Warren Buffett, then and now the most famous Graham and Dodd disciple, provided the rebuttal to Jensen’s argument. Buffett suggested that if a coin-flipping contest were held among the roughly 225 million people in the United States, after 20 days a small group would remain who had each correctly predicted the outcome of the coin toss every day. These winners would likely claim to have superior ability.
But Buffett then asked what would happen if an unusually large number of the winners came from the same place. Surely no honest statistician would dismiss such a concentration as random chance. In the case of successful investors, Buffett argued that a disproportionate number came from a small intellectual village he called “Graham-and-Doddsville.”
Buffett recognized that while relatively few investors had achieved long-term success, a disproportionate number of them were disciples of Benjamin Graham and David Dodd and their investment philosophy known as value investing.
In this essay, we will attempt to broaden the description of value investing from merely an investment “style,” identified by statistical characteristics such as low price-to-earnings ratios, to a comprehensive investment philosophy.
Origins of the Value Approach
Benjamin Graham’s Early Career
Benjamin Graham graduated from Columbia University in 1914 and accepted a position with the investment firm Newburger, Henderson & Loeb. He eventually became the firm’s “statistician,” then the term for investment analyst, and made partner in 1923.
His responsibilities mostly involved studying bonds. It was during these years that Graham learned to analyze financial statements and identify a company’s assets and earnings. Graham applied his craft at a time before uniform disclosure rules existed at the national level. Companies did provide minimal financial information as promotional material to attract investors or to comply with exchange requirements, but this information was generally not used to analyze common stocks.
Graham was unique in identifying that financial statement analysis could be used to generate conservative profits in stocks. In 1915, the Guggenheim Exploration Company proposed to liquidate its assets and distribute the proceeds to shareholders. Graham noticed that the company owned interests in several New York Stock Exchange listed mining companies whose value, along with Guggenheim’s other assets, represented $76.23 per Guggenheim share.

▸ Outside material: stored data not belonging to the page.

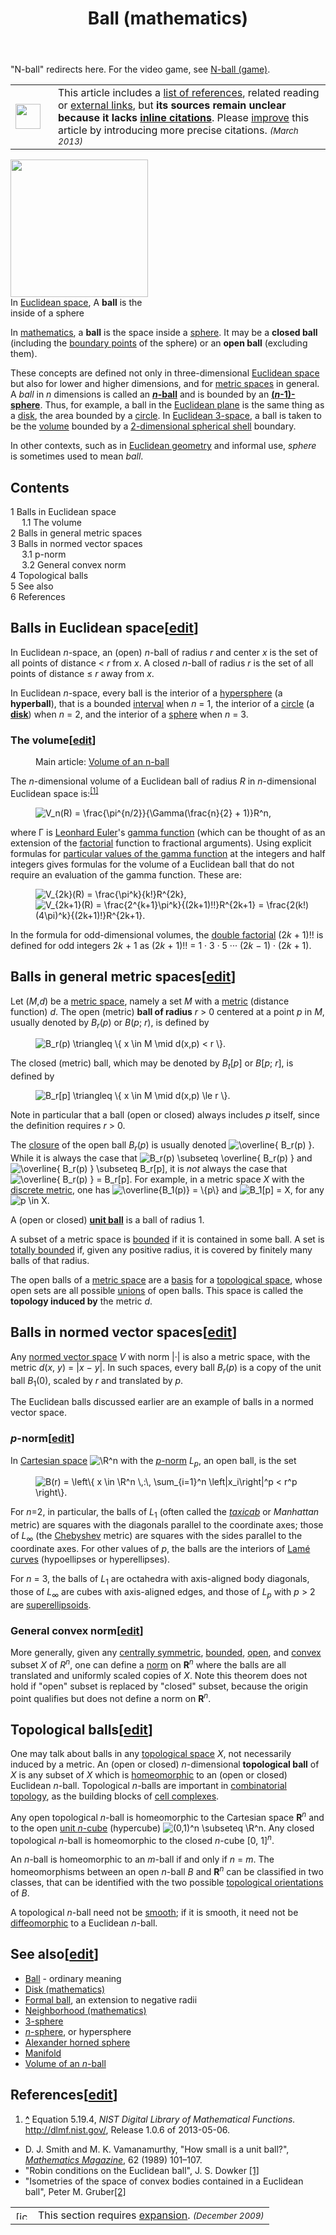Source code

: ﻿---
lastrevid: 635103779
pageid: 160556
canonicalurl: http://en.wikipedia.org/wiki/Ball_(mathematics)
title: Ball (mathematics)
editurl: http://en.wikipedia.org/w/index.php?title=Ball_(mathematics)&action=edit
length: 9002
contentmodel: wikitext
pagelanguage: en
touched: 2015-01-31T22:31:41Z
ns: 0
fullurl: http://en.wikipedia.org/wiki/Ball_(mathematics)
---

<div class="hatnote">"N-ball" redirects here. For the video game, see <a href="/wiki/N-ball_(game)" title="N-ball (game)">N-ball (game)</a>.</div>
<table class="metadata plainlinks ambox ambox-style ambox-No_footnotes" role="presentation"><tr><td class="mbox-image"><div style="width:52px"><img alt="" src="//upload.wikimedia.org/wikipedia/commons/thumb/a/a4/Text_document_with_red_question_mark.svg/40px-Text_document_with_red_question_mark.svg.png" width="40" height="40" srcset="//upload.wikimedia.org/wikipedia/commons/thumb/a/a4/Text_document_with_red_question_mark.svg/60px-Text_document_with_red_question_mark.svg.png 1.5x, //upload.wikimedia.org/wikipedia/commons/thumb/a/a4/Text_document_with_red_question_mark.svg/80px-Text_document_with_red_question_mark.svg.png 2x" data-file-width="48" data-file-height="48" /></div></td><td class="mbox-text"><span class="mbox-text-span">This article includes a <a href="/wiki/Wikipedia:Citing_sources" title="Wikipedia:Citing sources">list of references</a>, related reading or <a href="/wiki/Wikipedia:External_links" title="Wikipedia:External links">external links</a>, but <b>its sources remain unclear because it lacks <a href="/wiki/Wikipedia:Citing_sources#Inline_citations" title="Wikipedia:Citing sources">inline citations</a></b>.<span class="hide-when-compact"> Please <a href="/wiki/Wikipedia:WikiProject_Fact_and_Reference_Check" title="Wikipedia:WikiProject Fact and Reference Check">improve</a> this article by introducing more precise citations.</span>  <small><i>(March 2013)</i></small><span class="hide-when-compact"></span></span></td></tr></table><div class="thumb tright"><div class="thumbinner" style="width:222px;"><a href="/wiki/File:Sphere_wireframe.svg" class="image"><img alt="" src="//upload.wikimedia.org/wikipedia/commons/thumb/0/08/Sphere_wireframe.svg/220px-Sphere_wireframe.svg.png" width="220" height="220" class="thumbimage" srcset="//upload.wikimedia.org/wikipedia/commons/thumb/0/08/Sphere_wireframe.svg/330px-Sphere_wireframe.svg.png 1.5x, //upload.wikimedia.org/wikipedia/commons/thumb/0/08/Sphere_wireframe.svg/440px-Sphere_wireframe.svg.png 2x" data-file-width="400" data-file-height="400" /></a>  <div class="thumbcaption"><div class="magnify"><a href="/wiki/File:Sphere_wireframe.svg" class="internal" title="Enlarge"></a></div>In <a href="/wiki/Euclidean_space" title="Euclidean space">Euclidean space</a>, A <b>ball</b> is the inside of a sphere</div></div></div>
<p>In <a href="/wiki/Mathematics" title="Mathematics">mathematics</a>, a <b>ball</b> is the space inside a <a href="/wiki/Sphere" title="Sphere">sphere</a>. It may be a <b>closed ball</b> (including the <a href="/wiki/Boundary_points" title="Boundary points" class="mw-redirect">boundary points</a> of the sphere) or an <b>open ball</b> (excluding them).
</p><p>These concepts are defined not only in three-dimensional <a href="/wiki/Euclidean_space" title="Euclidean space">Euclidean space</a> but also for lower and higher dimensions, and for <a href="/wiki/Metric_space" title="Metric space">metric spaces</a> in general. A <i>ball</i> in <var>n</var> dimensions is called an <a href="/wiki/N-ball" title="N-ball" class="mw-redirect"><b><var>n</var>-ball</b></a> and is bounded by an <a href="/wiki/N-sphere" title="N-sphere"><b>(<var>n</var>-1)-sphere</b></a>. Thus, for example, a ball in the <a href="/wiki/Euclidean_plane" title="Euclidean plane" class="mw-redirect">Euclidean plane</a> is the same thing as a <a href="/wiki/Disk_(mathematics)" title="Disk (mathematics)">disk</a>, the area bounded by a <a href="/wiki/Circle" title="Circle">circle</a>. In <a href="/wiki/Euclidean_space" title="Euclidean space"> Euclidean 3-space</a>, a ball is taken to be the <a href="/wiki/Volume" title="Volume">volume</a> bounded by a <a href="/wiki/2-sphere" title="2-sphere" class="mw-redirect">2-dimensional spherical shell</a> boundary. 
</p><p>In other contexts, such as in <a href="/wiki/Euclidean_geometry" title="Euclidean geometry">Euclidean geometry</a> and informal use, <i>sphere</i> is sometimes used to mean <i>ball</i>.
</p>
<div id="toc" class="toc"><div id="toctitle"><h2>Contents</h2></div>
<ul>
<li class="toclevel-1 tocsection-1"><a href="#Balls_in_Euclidean_space"><span class="tocnumber">1</span> <span class="toctext">Balls in Euclidean space</span></a>
<ul>
<li class="toclevel-2 tocsection-2"><a href="#The_volume"><span class="tocnumber">1.1</span> <span class="toctext">The volume</span></a></li>
</ul>
</li>
<li class="toclevel-1 tocsection-3"><a href="#Balls_in_general_metric_spaces"><span class="tocnumber">2</span> <span class="toctext">Balls in general metric spaces</span></a></li>
<li class="toclevel-1 tocsection-4"><a href="#Balls_in_normed_vector_spaces"><span class="tocnumber">3</span> <span class="toctext">Balls in normed vector spaces</span></a>
<ul>
<li class="toclevel-2 tocsection-5"><a href="#p-norm"><span class="tocnumber">3.1</span> <span class="toctext">p-norm</span></a></li>
<li class="toclevel-2 tocsection-6"><a href="#General_convex_norm"><span class="tocnumber">3.2</span> <span class="toctext">General convex norm</span></a></li>
</ul>
</li>
<li class="toclevel-1 tocsection-7"><a href="#Topological_balls"><span class="tocnumber">4</span> <span class="toctext">Topological balls</span></a></li>
<li class="toclevel-1 tocsection-8"><a href="#See_also"><span class="tocnumber">5</span> <span class="toctext">See also</span></a></li>
<li class="toclevel-1 tocsection-9"><a href="#References"><span class="tocnumber">6</span> <span class="toctext">References</span></a></li>
</ul>
</div>

<h2><span class="mw-headline" id="Balls_in_Euclidean_space">Balls in Euclidean space</span><span class="mw-editsection"><span class="mw-editsection-bracket">[</span><a href="/w/index.php?title=Ball_(mathematics)&amp;action=edit&amp;section=1" title="Edit section: Balls in Euclidean space">edit</a><span class="mw-editsection-bracket">]</span></span></h2>
<p>In Euclidean <var>n</var>-space, an (open) <var>n</var>-ball of radius <var>r</var> and center <var>x</var> is the set of all points of distance &lt;&#160;<var>r</var> from <var>x</var>. A closed <var>n</var>-ball of radius <var>r</var> is the set of all points of distance ≤&#160;<var>r</var> away from <var>x</var>. 
</p><p>In Euclidean <var>n</var>-space, every ball is the interior of a <a href="/wiki/Hypersphere" title="Hypersphere">hypersphere</a> (a <b>hyperball</b>), that is a bounded <a href="/wiki/Interval_(mathematics)" title="Interval (mathematics)">interval</a> when <var>n</var>&#160;=&#160;1, the interior of a <a href="/wiki/Circle" title="Circle">circle</a> (a <b><a href="/wiki/Disk_(mathematics)" title="Disk (mathematics)">disk</a></b>) when <var>n</var>&#160;=&#160;2, and the interior of a <a href="/wiki/Sphere" title="Sphere">sphere</a> when <var>n</var>&#160;=&#160;3.
</p>
<h3><span class="mw-headline" id="The_volume">The volume</span><span class="mw-editsection"><span class="mw-editsection-bracket">[</span><a href="/w/index.php?title=Ball_(mathematics)&amp;action=edit&amp;section=2" title="Edit section: The volume">edit</a><span class="mw-editsection-bracket">]</span></span></h3>
<dl><dd> <div class="hatnote relarticle mainarticle">Main article: <a href="/wiki/Volume_of_an_n-ball" title="Volume of an n-ball">Volume of an n-ball</a></div></dd></dl>
<p>The <var>n</var>-dimensional volume of a Euclidean ball of radius <var>R</var> in <var>n</var>-dimensional Euclidean space is:<sup id="cite_ref-1" class="reference"><a href="#cite_note-1"><span>[</span>1<span>]</span></a></sup>
</p>
<dl><dd><img class="mwe-math-fallback-image-inline tex" alt="V_n(R) = \frac{\pi^{n/2}}{\Gamma(\frac{n}{2} + 1)}R^n," src="//upload.wikimedia.org/math/2/1/f/21f5a723b080a684b1c8624359155286.png" /></dd></dl>
<p>where&#160;Γ is <a href="/wiki/Leonhard_Euler" title="Leonhard Euler">Leonhard Euler</a>'s <a href="/wiki/Gamma_function" title="Gamma function">gamma function</a> (which can be thought of as an extension of the <a href="/wiki/Factorial" title="Factorial">factorial</a> function to fractional arguments).  Using explicit formulas for <a href="/wiki/Particular_values_of_the_gamma_function" title="Particular values of the gamma function" class="mw-redirect">particular values of the gamma function</a> at the integers and half integers gives formulas for the volume of a Euclidean ball that do not require an evaluation of the gamma function.  These are:
</p>
<dl><dd><img class="mwe-math-fallback-image-inline tex" alt="V_{2k}(R) = \frac{\pi^k}{k!}R^{2k}," src="//upload.wikimedia.org/math/4/0/a/40a75d359b9f3cbc50a6a38431ab6f7e.png" /></dd>
<dd><img class="mwe-math-fallback-image-inline tex" alt="V_{2k+1}(R) = \frac{2^{k+1}\pi^k}{(2k+1)!!}R^{2k+1} = \frac{2(k!)(4\pi)^k}{(2k+1)!}R^{2k+1}." src="//upload.wikimedia.org/math/0/9/a/09ab9f1420a683840ce7d463d617b615.png" /></dd></dl>
<p>In the formula for odd-dimensional volumes, the <a href="/wiki/Double_factorial" title="Double factorial">double factorial</a> <span class="nowrap">(2<var>k</var> + 1)!!</span> is defined for odd integers <span class="nowrap">2<var>k</var> + 1</span> as <span class="nowrap">(2<i>k</i> + 1)!! = 1 &#183; 3 &#183; 5 &#183;&#183;&#183; (2<var>k</var> &#8722; 1) &#183; (2<var>k</var> + 1)</span>.
</p>
<h2><span class="mw-headline" id="Balls_in_general_metric_spaces">Balls in general metric spaces</span><span class="mw-editsection"><span class="mw-editsection-bracket">[</span><a href="/w/index.php?title=Ball_(mathematics)&amp;action=edit&amp;section=3" title="Edit section: Balls in general metric spaces">edit</a><span class="mw-editsection-bracket">]</span></span></h2>
<p>Let (<var>M</var>,<var>d</var>) be a <a href="/wiki/Metric_space" title="Metric space">metric space</a>, namely a set <var>M</var> with a <a href="/wiki/Metric_(mathematics)" title="Metric (mathematics)">metric</a> (distance function) <var>d</var>. The open (metric) <b>ball of radius</b> <var>r</var>&#160;&gt;&#160;0 centered at a point <var>p</var> in <var>M</var>, usually denoted by <var>B</var><sub><var>r</var></sub>(<var>p</var>) or <var>B</var>(<var>p</var>;&#160;<var>r</var>), is defined by
</p>
<dl><dd><img class="mwe-math-fallback-image-inline tex" alt="B_r(p) \triangleq \{ x \in M \mid d(x,p) &lt; r \}." src="//upload.wikimedia.org/math/5/9/7/5979dd25b447de33e54de9fed48be813.png" /></dd></dl>
<p>The closed (metric) ball, which may be denoted by <var>B</var><sub><var>t</var></sub>[<var>p</var>] or <var>B</var>[<var>p</var>;&#160;<var>r</var>], is defined by
</p>
<dl><dd><img class="mwe-math-fallback-image-inline tex" alt="B_r[p] \triangleq \{ x \in M \mid d(x,p) \le r \}." src="//upload.wikimedia.org/math/6/c/0/6c0f4bbbd55282cc517c59124dd55741.png" /></dd></dl>
<p>Note in particular that a ball (open or closed) always includes <var>p</var> itself, since the definition requires&#160;<var>r</var>&#160;&gt;&#160;0.
</p><p>The <a href="/wiki/Closure_(mathematics)" title="Closure (mathematics)">closure</a> of the open ball <var>B</var><sub><var>r</var></sub>(<var>p</var>) is usually denoted <img class="mwe-math-fallback-image-inline tex" alt="\overline{ B_r(p) }" src="//upload.wikimedia.org/math/6/f/c/6fce8a3b2a3e43c901ecc7b571750499.png" />. While it is always the case that <img class="mwe-math-fallback-image-inline tex" alt="B_r(p) \subseteq \overline{ B_r(p) }" src="//upload.wikimedia.org/math/9/1/8/918f89ca6b9d3b6ec8503dd687de9d1e.png" /> and <img class="mwe-math-fallback-image-inline tex" alt="\overline{ B_r(p) } \subseteq B_r[p]" src="//upload.wikimedia.org/math/0/a/6/0a665ff0f18c380962d1a773366b4a3f.png" />, it is <em>not</em> always the case that <img class="mwe-math-fallback-image-inline tex" alt="\overline{ B_r(p) } = B_r[p]" src="//upload.wikimedia.org/math/8/9/1/8916c3cb1a4111964b0d9a25a88250cd.png" />. For example, in a metric space <var>X</var> with the <a href="/wiki/Discrete_metric" title="Discrete metric" class="mw-redirect">discrete metric</a>, one has <img class="mwe-math-fallback-image-inline tex" alt="\overline{B_1(p)} = \{p\}" src="//upload.wikimedia.org/math/9/f/e/9fe7051577f6c04ce798119a6e75dae0.png" /> and <img class="mwe-math-fallback-image-inline tex" alt="B_1[p] = X" src="//upload.wikimedia.org/math/4/e/7/4e7122a12a6dbb6c0f6b692265add2c0.png" />, for any <img class="mwe-math-fallback-image-inline tex" alt="p \in X" src="//upload.wikimedia.org/math/2/0/e/20ebced512876bf282311e46808f575c.png" />.
</p><p>A (open or closed) <b><a href="/wiki/Unit_ball" title="Unit ball" class="mw-redirect">unit ball</a></b> is a ball of radius 1.
</p><p>A subset of a metric space is <a href="/wiki/Bounded_set" title="Bounded set">bounded</a> if it is contained in some ball. A set is <a href="/wiki/Totally_bounded" title="Totally bounded" class="mw-redirect">totally bounded</a> if, given any positive radius, it is covered by finitely many balls of that radius.
</p><p>The open balls of a <a href="/wiki/Metric_space" title="Metric space">metric space</a> are a <a href="/wiki/Basis_(topology)" title="Basis (topology)" class="mw-redirect">basis</a> for a <a href="/wiki/Topological_space" title="Topological space">topological space</a>, whose open sets are all possible <a href="/wiki/Union_(set_theory)" title="Union (set theory)">unions</a> of open balls. This space is called the <b>topology induced by</b> the metric <var>d</var>.
</p>
<h2><span class="mw-headline" id="Balls_in_normed_vector_spaces">Balls in normed vector spaces</span><span class="mw-editsection"><span class="mw-editsection-bracket">[</span><a href="/w/index.php?title=Ball_(mathematics)&amp;action=edit&amp;section=4" title="Edit section: Balls in normed vector spaces">edit</a><span class="mw-editsection-bracket">]</span></span></h2>
<p>Any <a href="/wiki/Normed_vector_space" title="Normed vector space">normed vector space</a> <var>V</var> with norm |·| is also a metric space, with the metric <var>d</var>(<var>x</var>,&#160;<var>y</var>) =&#160;|<var>x</var>&#160;&#8722;&#160;<var>y</var>|. In such spaces, every ball <var>B</var><sub><var>r</var></sub>(<var>p</var>) is a copy of the unit ball <var>B</var><sub>1</sub>(0), scaled by <var>r</var> and translated by&#160;<var>p</var>.
</p><p>The Euclidean balls discussed earlier are an example of balls in a normed vector space.
</p>
<h3><span class="mw-headline" id="p-norm"><var>p</var>-norm</span><span class="mw-editsection"><span class="mw-editsection-bracket">[</span><a href="/w/index.php?title=Ball_(mathematics)&amp;action=edit&amp;section=5" title="Edit section: p-norm">edit</a><span class="mw-editsection-bracket">]</span></span></h3>
<p>In <a href="/wiki/Cartesian_space" title="Cartesian space" class="mw-redirect">Cartesian space</a> <img class="mwe-math-fallback-image-inline tex" alt="\R^n" src="//upload.wikimedia.org/math/f/6/5/f65c4f70e25cf0c782818fa85ab12bb7.png" /> with the <a href="/wiki/P-norm" title="P-norm" class="mw-redirect"><var>p</var>-norm</a> <var>L</var><sub><var>p</var></sub>, an open ball, is the set
</p>
<dl><dd> <img class="mwe-math-fallback-image-inline tex" alt="B(r) = \left\{ x \in \R^n \,:\, \sum_{i=1}^n \left|x_i\right|^p &lt; r^p \right\}." src="//upload.wikimedia.org/math/8/c/a/8caa3fecd98ab9960afeee827c86c2a4.png" /></dd></dl>
<p>For <var>n</var>=2, in particular, the balls of <var>L</var><sub>1</sub> (often called the <i><a href="/wiki/Taxicab_geometry" title="Taxicab geometry">taxicab</a></i> or <i>Manhattan</i> metric) are squares with the diagonals parallel to the coordinate axes;
those of <var>L</var><sub>∞</sub> (the <a href="/wiki/Chebyshev_distance" title="Chebyshev distance">Chebyshev</a> metric) are squares with the sides parallel to the coordinate axes. For other values of <var>p</var>, the balls are the interiors of <a href="/wiki/Lam%C3%A9_curve" title="Lamé curve" class="mw-redirect">Lamé curves</a> (hypoellipses or hyperellipses).
</p><p>For <var>n</var>&#160;=&#160;3, the balls of <var>L</var><sub>1</sub> are octahedra with axis-aligned body diagonals, those of <var>L</var><sub>∞</sub> are cubes with axis-aligned edges, and those of <var>L</var><sub><var>p</var></sub> with <var>p</var>&#160;&gt;&#160;2 are <a href="/wiki/Superegg" title="Superegg">superellipsoids</a>.
</p>
<h3><span class="mw-headline" id="General_convex_norm">General convex norm</span><span class="mw-editsection"><span class="mw-editsection-bracket">[</span><a href="/w/index.php?title=Ball_(mathematics)&amp;action=edit&amp;section=6" title="Edit section: General convex norm">edit</a><span class="mw-editsection-bracket">]</span></span></h3>
<p>More generally, given any <a href="/wiki/Central_symmetry" title="Central symmetry" class="mw-redirect">centrally symmetric</a>, <a href="/wiki/Bounded_set" title="Bounded set">bounded</a>, <a href="/wiki/Open_set" title="Open set">open</a>, and <a href="/wiki/Convex_set" title="Convex set">convex</a> subset <var>X</var> of <var>R</var><sup><var>n</var></sup>, one can define a <a href="/wiki/Norm_(mathematics)" title="Norm (mathematics)">norm</a> on <b>R</b><sup><var>n</var></sup> where the balls are all translated and uniformly scaled copies of&#160;<var>X</var>. Note this theorem does not hold if "open" subset is replaced by "closed" subset, because the origin point qualifies but does not define a norm on&#160;<b>R</b><sup><var>n</var></sup>.
</p>
<h2><span class="mw-headline" id="Topological_balls">Topological balls</span><span class="mw-editsection"><span class="mw-editsection-bracket">[</span><a href="/w/index.php?title=Ball_(mathematics)&amp;action=edit&amp;section=7" title="Edit section: Topological balls">edit</a><span class="mw-editsection-bracket">]</span></span></h2>
<p>One may talk about balls in any <a href="/wiki/Topological_space" title="Topological space">topological space</a> <var>X</var>, not necessarily induced by a metric. An (open or closed) <var>n</var>-dimensional <b>topological ball</b> of <var>X</var> is any subset of <var>X</var> which is <a href="/wiki/Homeomorphic" title="Homeomorphic" class="mw-redirect">homeomorphic</a> to an (open or closed) Euclidean <var>n</var>-ball. Topological <var>n</var>-balls are important in <a href="/wiki/Combinatorial_topology" title="Combinatorial topology">combinatorial topology</a>, as the building blocks of <a href="/wiki/Cell_complex" title="Cell complex" class="mw-redirect">cell complexes</a>.
</p><p>Any open topological <var>n</var>-ball is homeomorphic to the Cartesian space <b>R</b><sup><var>n</var></sup> and to the open <a href="/wiki/Hypercube" title="Hypercube">unit <var>n</var>-cube</a> (hypercube) <img class="mwe-math-fallback-image-inline tex" alt="(0,1)^n \subseteq \R^n" src="//upload.wikimedia.org/math/d/8/d/d8d9a79576485df10b1f3213bbd6de2f.png" />. Any closed topological <var>n</var>-ball is homeomorphic to the closed <var>n</var>-cube [0,&#160;1]<sup><var>n</var></sup>.
</p><p>An <var>n</var>-ball is homeomorphic to an <var>m</var>-ball if and only if <var>n</var>&#160;=&#160;<var>m</var>. The homeomorphisms between an open <var>n</var>-ball <var>B</var> and <b>R</b><sup><var>n</var></sup> can be classified in two classes, that can be identified with the two possible <a href="/wiki/Orientation_(mathematics)" title="Orientation (mathematics)" class="mw-redirect">topological orientations</a> of&#160;<var>B</var>.
</p><p>A topological <var>n</var>-ball need not be <a href="/wiki/Differentiable_manifold" title="Differentiable manifold">smooth</a>; if it is smooth, it need not be <a href="/wiki/Diffeomorphic" title="Diffeomorphic" class="mw-redirect">diffeomorphic</a> to a Euclidean <var>n</var>-ball.
</p>
<h2><span class="mw-headline" id="See_also">See also</span><span class="mw-editsection"><span class="mw-editsection-bracket">[</span><a href="/w/index.php?title=Ball_(mathematics)&amp;action=edit&amp;section=8" title="Edit section: See also">edit</a><span class="mw-editsection-bracket">]</span></span></h2>
<ul><li><a href="/wiki/Ball" title="Ball">Ball</a> - ordinary meaning</li>
<li><a href="/wiki/Disk_(mathematics)" title="Disk (mathematics)">Disk (mathematics)</a></li>
<li><a href="/wiki/Formal_ball" title="Formal ball">Formal ball</a>, an extension to negative radii</li>
<li><a href="/wiki/Neighborhood_(mathematics)" title="Neighborhood (mathematics)" class="mw-redirect">Neighborhood (mathematics)</a></li>
<li><a href="/wiki/3-sphere" title="3-sphere">3-sphere</a></li>
<li><a href="/wiki/N-sphere" title="N-sphere"><i>n</i>-sphere</a>, or hypersphere</li>
<li><a href="/wiki/Alexander_horned_sphere" title="Alexander horned sphere">Alexander horned sphere</a></li>
<li><a href="/wiki/Manifold" title="Manifold">Manifold</a></li>
<li><a href="/wiki/Volume_of_an_n-ball" title="Volume of an n-ball">Volume of an <i>n</i>-ball</a></li></ul>
<h2><span class="mw-headline" id="References">References</span><span class="mw-editsection"><span class="mw-editsection-bracket">[</span><a href="/w/index.php?title=Ball_(mathematics)&amp;action=edit&amp;section=9" title="Edit section: References">edit</a><span class="mw-editsection-bracket">]</span></span></h2>
<div class="reflist" style="list-style-type: decimal;">
<ol class="references">
<li id="cite_note-1"><span class="mw-cite-backlink"><b><a href="#cite_ref-1">^</a></b></span> <span class="reference-text">Equation 5.19.4, <i>NIST Digital Library of Mathematical Functions.</i> <a rel="nofollow" class="external free" href="http://dlmf.nist.gov/">http://dlmf.nist.gov/</a>, Release 1.0.6 of 2013-05-06.</span>
</li>
</ol></div>
<ul><li>D. J. Smith and M. K. Vamanamurthy, "How small is a unit ball?", <i><a href="/wiki/Mathematics_Magazine" title="Mathematics Magazine">Mathematics Magazine</a></i>, 62 (1989) 101&#8211;107.</li>
<li>"Robin conditions on the Euclidean ball", J. S. Dowker <a rel="nofollow" class="external autonumber" href="http://www.citebase.org/fulltext?format=application/pdf&amp;identifier=oai:arXiv.org:hep-th/9506042">[1]</a></li>
<li>"Isometries of the space of convex bodies contained in a Euclidean ball", Peter M. Gruber<a rel="nofollow" class="external autonumber" href="http://www.springerlink.com/content/0v74h15104232532/">[2]</a></li></ul>
<table class="metadata plainlinks ambox mbox-small-left ambox-content" role="presentation"><tr><td class="mbox-image"><a href="/wiki/File:Wiki_letter_w_cropped.svg" class="image"><img alt="[icon]" src="//upload.wikimedia.org/wikipedia/commons/thumb/1/1c/Wiki_letter_w_cropped.svg/20px-Wiki_letter_w_cropped.svg.png" width="20" height="14" srcset="//upload.wikimedia.org/wikipedia/commons/thumb/1/1c/Wiki_letter_w_cropped.svg/30px-Wiki_letter_w_cropped.svg.png 1.5x, //upload.wikimedia.org/wikipedia/commons/thumb/1/1c/Wiki_letter_w_cropped.svg/40px-Wiki_letter_w_cropped.svg.png 2x" data-file-width="44" data-file-height="31" /></a></td><td class="mbox-text"><span class="mbox-text-span">This section requires <a class="external text" href="//en.wikipedia.org/w/index.php?title=Ball_(mathematics)&amp;action=edit">expansion</a>.  <small><i>(December 2009)</i></small></span></td></tr></table>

The quoted price for Guggenheim’s shares at that time was $68.88.
Graham reasoned that by shorting the stocks of the listed mining companies and simultaneously investing in Guggenheim, an investor could make a nearly risk-free arbitrage profit of $7.35 per share. Graham came to specialize in these arbitrage opportunities, and in 1923 he left Newburger, Henderson & Loeb to start his own investment firm.
The common view on Wall Street in the early 1920s was that an investor was interested in stable income while a speculator was interested in forecasting price movements. Thus, investors bought bonds while speculators bought stocks. The prevailing view, in other words, was that stocks could never be thought of as investments.
Graham disagreed, and he invested profitably in common stocks through the 1920s.
Edgar Lawrence Smith’s Common Stocks as Long Term Investments, which had shown statistically that stocks had outperformed bonds over time, became a widely read book on Wall Street. By the late 1920s, Smith’s book had become, according to Warren Buffett, the “intellectual underpinning of the 1929 stock-market mania.”
Graham, looking back, felt that Smith’s analysis was taking market participants to an illogical conclusion. The sound observation that common stocks had performed well over time was being used to justify paying prices far in excess of earnings and business value.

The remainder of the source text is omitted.